*** GIVEN INFORMATION Section Begins ***
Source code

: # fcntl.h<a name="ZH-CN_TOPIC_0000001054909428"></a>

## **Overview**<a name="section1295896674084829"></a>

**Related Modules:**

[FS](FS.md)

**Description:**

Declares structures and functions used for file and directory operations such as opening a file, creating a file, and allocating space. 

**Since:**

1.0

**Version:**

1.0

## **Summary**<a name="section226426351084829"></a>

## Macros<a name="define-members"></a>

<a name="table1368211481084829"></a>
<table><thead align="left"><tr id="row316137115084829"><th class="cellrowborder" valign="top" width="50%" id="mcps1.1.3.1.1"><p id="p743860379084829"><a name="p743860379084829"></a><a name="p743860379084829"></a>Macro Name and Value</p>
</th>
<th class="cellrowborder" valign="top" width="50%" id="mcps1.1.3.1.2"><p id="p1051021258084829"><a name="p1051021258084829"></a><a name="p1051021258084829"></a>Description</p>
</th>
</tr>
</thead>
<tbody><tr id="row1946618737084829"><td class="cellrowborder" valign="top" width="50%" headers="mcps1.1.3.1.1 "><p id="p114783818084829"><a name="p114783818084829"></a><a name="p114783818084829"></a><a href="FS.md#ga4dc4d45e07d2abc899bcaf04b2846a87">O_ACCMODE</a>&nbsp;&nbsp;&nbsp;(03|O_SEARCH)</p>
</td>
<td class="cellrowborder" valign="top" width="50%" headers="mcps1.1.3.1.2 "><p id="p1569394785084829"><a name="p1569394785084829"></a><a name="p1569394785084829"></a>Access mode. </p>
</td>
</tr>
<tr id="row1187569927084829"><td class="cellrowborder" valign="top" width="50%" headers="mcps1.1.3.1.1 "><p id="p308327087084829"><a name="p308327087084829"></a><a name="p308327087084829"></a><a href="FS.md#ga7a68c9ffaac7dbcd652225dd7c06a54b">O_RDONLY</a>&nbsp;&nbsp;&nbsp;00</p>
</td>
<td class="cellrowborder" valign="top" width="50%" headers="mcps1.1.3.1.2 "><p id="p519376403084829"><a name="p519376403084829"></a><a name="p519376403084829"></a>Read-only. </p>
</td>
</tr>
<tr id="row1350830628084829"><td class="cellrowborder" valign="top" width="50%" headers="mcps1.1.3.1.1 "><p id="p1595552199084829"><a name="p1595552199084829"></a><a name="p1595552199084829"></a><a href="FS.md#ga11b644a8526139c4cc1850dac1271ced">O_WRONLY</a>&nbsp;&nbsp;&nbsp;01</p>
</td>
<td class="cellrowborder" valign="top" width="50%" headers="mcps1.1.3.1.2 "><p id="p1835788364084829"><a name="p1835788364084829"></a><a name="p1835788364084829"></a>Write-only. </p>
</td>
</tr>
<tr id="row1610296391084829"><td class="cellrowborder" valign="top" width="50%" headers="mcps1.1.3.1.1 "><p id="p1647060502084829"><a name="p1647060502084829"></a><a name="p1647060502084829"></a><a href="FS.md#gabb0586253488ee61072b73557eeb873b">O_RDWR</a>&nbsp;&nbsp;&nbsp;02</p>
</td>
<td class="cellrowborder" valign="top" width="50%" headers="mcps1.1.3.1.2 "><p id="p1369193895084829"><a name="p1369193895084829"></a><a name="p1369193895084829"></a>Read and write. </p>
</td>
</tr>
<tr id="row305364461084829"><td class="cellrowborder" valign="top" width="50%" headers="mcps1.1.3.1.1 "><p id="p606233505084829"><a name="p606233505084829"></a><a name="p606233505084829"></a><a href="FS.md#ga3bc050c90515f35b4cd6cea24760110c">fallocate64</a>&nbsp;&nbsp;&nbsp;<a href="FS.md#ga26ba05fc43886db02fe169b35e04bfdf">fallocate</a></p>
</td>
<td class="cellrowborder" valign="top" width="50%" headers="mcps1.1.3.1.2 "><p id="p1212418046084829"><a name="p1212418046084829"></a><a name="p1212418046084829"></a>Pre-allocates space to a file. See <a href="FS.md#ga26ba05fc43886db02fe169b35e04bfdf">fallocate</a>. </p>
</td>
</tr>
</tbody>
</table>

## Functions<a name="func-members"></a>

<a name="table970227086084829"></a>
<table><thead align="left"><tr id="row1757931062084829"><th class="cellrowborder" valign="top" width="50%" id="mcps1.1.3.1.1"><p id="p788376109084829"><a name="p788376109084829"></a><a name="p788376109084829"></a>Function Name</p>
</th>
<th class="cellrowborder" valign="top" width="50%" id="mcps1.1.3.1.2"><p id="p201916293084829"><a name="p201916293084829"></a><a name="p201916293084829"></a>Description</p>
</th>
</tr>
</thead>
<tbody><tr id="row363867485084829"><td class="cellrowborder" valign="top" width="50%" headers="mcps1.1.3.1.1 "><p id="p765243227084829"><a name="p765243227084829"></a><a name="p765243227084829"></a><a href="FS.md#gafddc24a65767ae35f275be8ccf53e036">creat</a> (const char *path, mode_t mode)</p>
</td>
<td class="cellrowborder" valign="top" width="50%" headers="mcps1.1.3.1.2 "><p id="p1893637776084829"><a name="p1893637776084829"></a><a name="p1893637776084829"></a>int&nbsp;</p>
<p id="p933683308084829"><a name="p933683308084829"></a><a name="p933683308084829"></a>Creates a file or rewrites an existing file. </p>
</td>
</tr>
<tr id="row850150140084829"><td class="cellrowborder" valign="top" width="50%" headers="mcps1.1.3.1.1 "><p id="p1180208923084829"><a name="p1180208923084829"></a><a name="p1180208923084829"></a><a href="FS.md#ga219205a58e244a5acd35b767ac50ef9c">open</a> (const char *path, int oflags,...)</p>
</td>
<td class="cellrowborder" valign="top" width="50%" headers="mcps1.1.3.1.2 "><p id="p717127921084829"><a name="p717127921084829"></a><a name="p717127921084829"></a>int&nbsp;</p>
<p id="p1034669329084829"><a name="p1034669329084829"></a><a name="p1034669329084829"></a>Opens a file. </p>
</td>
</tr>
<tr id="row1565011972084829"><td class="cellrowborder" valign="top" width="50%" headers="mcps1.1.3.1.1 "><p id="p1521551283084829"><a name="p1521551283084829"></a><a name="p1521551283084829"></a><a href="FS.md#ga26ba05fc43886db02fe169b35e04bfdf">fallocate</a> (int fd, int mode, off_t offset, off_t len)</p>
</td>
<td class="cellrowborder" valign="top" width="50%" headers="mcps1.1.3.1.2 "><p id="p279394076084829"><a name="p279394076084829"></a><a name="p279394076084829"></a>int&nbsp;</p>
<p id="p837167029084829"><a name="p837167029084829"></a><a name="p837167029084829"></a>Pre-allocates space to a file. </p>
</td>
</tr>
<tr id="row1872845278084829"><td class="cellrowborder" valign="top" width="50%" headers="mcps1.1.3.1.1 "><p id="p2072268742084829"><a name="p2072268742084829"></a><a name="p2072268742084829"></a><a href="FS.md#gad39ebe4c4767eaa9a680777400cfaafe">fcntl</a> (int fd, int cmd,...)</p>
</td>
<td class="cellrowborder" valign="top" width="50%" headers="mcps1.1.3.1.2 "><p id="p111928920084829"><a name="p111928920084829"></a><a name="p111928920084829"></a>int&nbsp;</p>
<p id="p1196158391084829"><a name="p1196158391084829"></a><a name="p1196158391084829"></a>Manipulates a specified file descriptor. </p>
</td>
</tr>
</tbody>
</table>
*** GIVEN INFORMATION Section Ends ***
* TASK DESCRIPTION:
Please set down all of the records exactly.

* TASK ANSWER:
Source code

: # fcntl.h<a name="ZH-CN_TOPIC_0000001054909428"></a>

## **Overview**<a name="section1295896674084829"></a>

**Related Modules:**

[FS](FS.md)

**Description:**

Declares structures and functions used for file and directory operations such as opening a file, creating a file, and allocating space. 

**Since:**

1.0

**Version:**

1.0

## **Summary**<a name="section226426351084829"></a>

## Macros<a name="define-members"></a>

<a name="table1368211481084829"></a>
<table><thead align="left"><tr id="row316137115084829"><th class="cellrowborder" valign="top" width="50%" id="mcps1.1.3.1.1"><p id="p743860379084829"><a name="p743860379084829"></a><a name="p743860379084829"></a>Macro Name and Value</p>
</th>
<th class="cellrowborder" valign="top" width="50%" id="mcps1.1.3.1.2"><p id="p1051021258084829"><a name="p1051021258084829"></a><a name="p1051021258084829"></a>Description</p>
</th>
</tr>
</thead>
<tbody><tr id="row1946618737084829"><td class="cellrowborder" valign="top" width="50%" headers="mcps1.1.3.1.1 "><p id="p114783818084829"><a name="p114783818084829"></a><a name="p114783818084829"></a><a href="FS.md#ga4dc4d45e07d2abc899bcaf04b2846a87">O_ACCMODE</a>&nbsp;&nbsp;&nbsp;(03|O_SEARCH)</p>
</td>
<td class="cellrowborder" valign="top" width="50%" headers="mcps1.1.3.1.2 "><p id="p1569394785084829"><a name="p1569394785084829"></a><a name="p1569394785084829"></a>Access mode. </p>
</td>
</tr>
<tr id="row1187569927084829"><td class="cellrowborder" valign="top" width="50%" headers="mcps1.1.3.1.1 "><p id="p308327087084829"><a name="p308327087084829"></a><a name="p308327087084829"></a><a href="FS.md#ga7a68c9ffaac7dbcd652225dd7c06a54b">O_RDONLY</a>&nbsp;&nbsp;&nbsp;00</p>
</td>
<td class="cellrowborder" valign="top" width="50%" headers="mcps1.1.3.1.2 "><p id="p519376403084829"><a name="p519376403084829"></a><a name="p519376403084829"></a>Read-only. </p>
</td>
</tr>
<tr id="row1350830628084829"><td class="cellrowborder" valign="top" width="50%" headers="mcps1.1.3.1.1 "><p id="p1595552199084829"><a name="p1595552199084829"></a><a name="p1595552199084829"></a><a href="FS.md#ga11b644a8526139c4cc1850dac1271ced">O_WRONLY</a>&nbsp;&nbsp;&nbsp;01</p>
</td>
<td class="cellrowborder" valign="top" width="50%" headers="mcps1.1.3.1.2 "><p id="p1835788364084829"><a name="p1835788364084829"></a><a name="p1835788364084829"></a>Write-only. </p>
</td>
</tr>
<tr id="row1610296391084829"><td class="cellrowborder" valign="top" width="50%" headers="mcps1.1.3.1.1 "><p id="p1647060502084829"><a name="p1647060502084829"></a><a name="p1647060502084829"></a><a href="FS.md#gabb0586253488ee61072b73557eeb873b">O_RDWR</a>&nbsp;&nbsp;&nbsp;02</p>
</td>
<td class="cellrowborder" valign="top" width="50%" headers="mcps1.1.3.1.2 "><p id="p1369193895084829"><a name="p1369193895084829"></a><a name="p1369193895084829"></a>Read and write. </p>
</td>
</tr>
<tr id="row305364461084829"><td class="cellrowborder" valign="top" width="50%" headers="mcps1.1.3.1.1 "><p id="p606233505084829"><a name="p606233505084829"></a><a name="p606233505084829"></a><a href="FS.md#ga3bc050c90515f35b4cd6cea24760110c">fallocate64</a>&nbsp;&nbsp;&nbsp;<a href="FS.md#ga26ba05fc43886db02fe169b35e04bfdf">fallocate</a></p>
</td>
<td class="cellrowborder" valign="top" width="50%" headers="mcps1.1.3.1.2 "><p id="p1212418046084829"><a name="p1212418046084829"></a><a name="p1212418046084829"></a>Pre-allocates space to a file. See <a href="FS.md#ga26ba05fc43886db02fe169b35e04bfdf">fallocate</a>. </p>
</td>
</tr>
</tbody>
</table>

## Functions<a name="func-members"></a>

<a name="table970227086084829"></a>
<table><thead align="left"><tr id="row1757931062084829"><th class="cellrowborder" valign="top" width="50%" id="mcps1.1.3.1.1"><p id="p788376109084829"><a name="p788376109084829"></a><a name="p788376109084829"></a>Function Name</p>
</th>
<th class="cellrowborder" valign="top" width="50%" id="mcps1.1.3.1.2"><p id="p201916293084829"><a name="p201916293084829"></a><a name="p201916293084829"></a>Description</p>
</th>
</tr>
</thead>
<tbody><tr id="row363867485084829"><td class="cellrowborder" valign="top" width="50%" headers="mcps1.1.3.1.1 "><p id="p765243227084829"><a name="p765243227084829"></a><a name="p765243227084829"></a><a href="FS.md#gafddc24a65767ae35f275be8ccf53e036">creat</a> (const char *path, mode_t mode)</p>
</td>
<td class="cellrowborder" valign="top" width="50%" headers="mcps1.1.3.1.2 "><p id="p1893637776084829"><a name="p1893637776084829"></a><a name="p1893637776084829"></a>int&nbsp;</p>
<p id="p933683308084829"><a name="p933683308084829"></a><a name="p933683308084829"></a>Creates a file or rewrites an existing file. </p>
</td>
</tr>
<tr id="row850150140084829"><td class="cellrowborder" valign="top" width="50%" headers="mcps1.1.3.1.1 "><p id="p1180208923084829"><a name="p1180208923084829"></a><a name="p1180208923084829"></a><a href="FS.md#ga219205a58e244a5acd35b767ac50ef9c">open</a> (const char *path, int oflags,...)</p>
</td>
<td class="cellrowborder" valign="top" width="50%" headers="mcps1.1.3.1.2 "><p id="p717127921084829"><a name="p717127921084829"></a><a name="p717127921084829"></a>int&nbsp;</p>
<p id="p1034669329084829"><a name="p1034669329084829"></a><a name="p1034669329084829"></a>Opens a file. </p>
</td>
</tr>
<tr id="row1565011972084829"><td class="cellrowborder" valign="top" width="50%" headers="mcps1.1.3.1.1 "><p id="p1521551283084829"><a name="p1521551283084829"></a><a name="p1521551283084829"></a><a href="FS.md#ga26ba05fc43886db02fe169b35e04bfdf">fallocate</a> (int fd, int mode, off_t offset, off_t len)</p>
</td>
<td class="cellrowborder" valign="top" width="50%" headers="mcps1.1.3.1.2 "><p id="p279394076084829"><a name="p279394076084829"></a><a name="p279394076084829"></a>int&nbsp;</p>
<p id="p837167029084829"><a name="p837167029084829"></a><a name="p837167029084829"></a>Pre-allocates space to a file. </p>
</td>
</tr>
<tr id="row1872845278084829"><td class="cellrowborder" valign="top" width="50%" headers="mcps1.1.3.1.1 "><p id="p2072268742084829"><a name="p2072268742084829"></a><a name="p2072268742084829"></a><a href="FS.md#gad39ebe4c4767eaa9a680777400cfaafe">fcntl</a> (int fd, int cmd,...)</p>
</td>
<td class="cellrowborder" valign="top" width="50%" headers="mcps1.1.3.1.2 "><p id="p111928920084829"><a name="p111928920084829"></a><a name="p111928920084829"></a>int&nbsp;</p>
<p id="p1196158391084829"><a name="p1196158391084829"></a><a name="p1196158391084829"></a>Manipulates a specified file descriptor. </p>
</td>
</tr>
</tbody>
</table>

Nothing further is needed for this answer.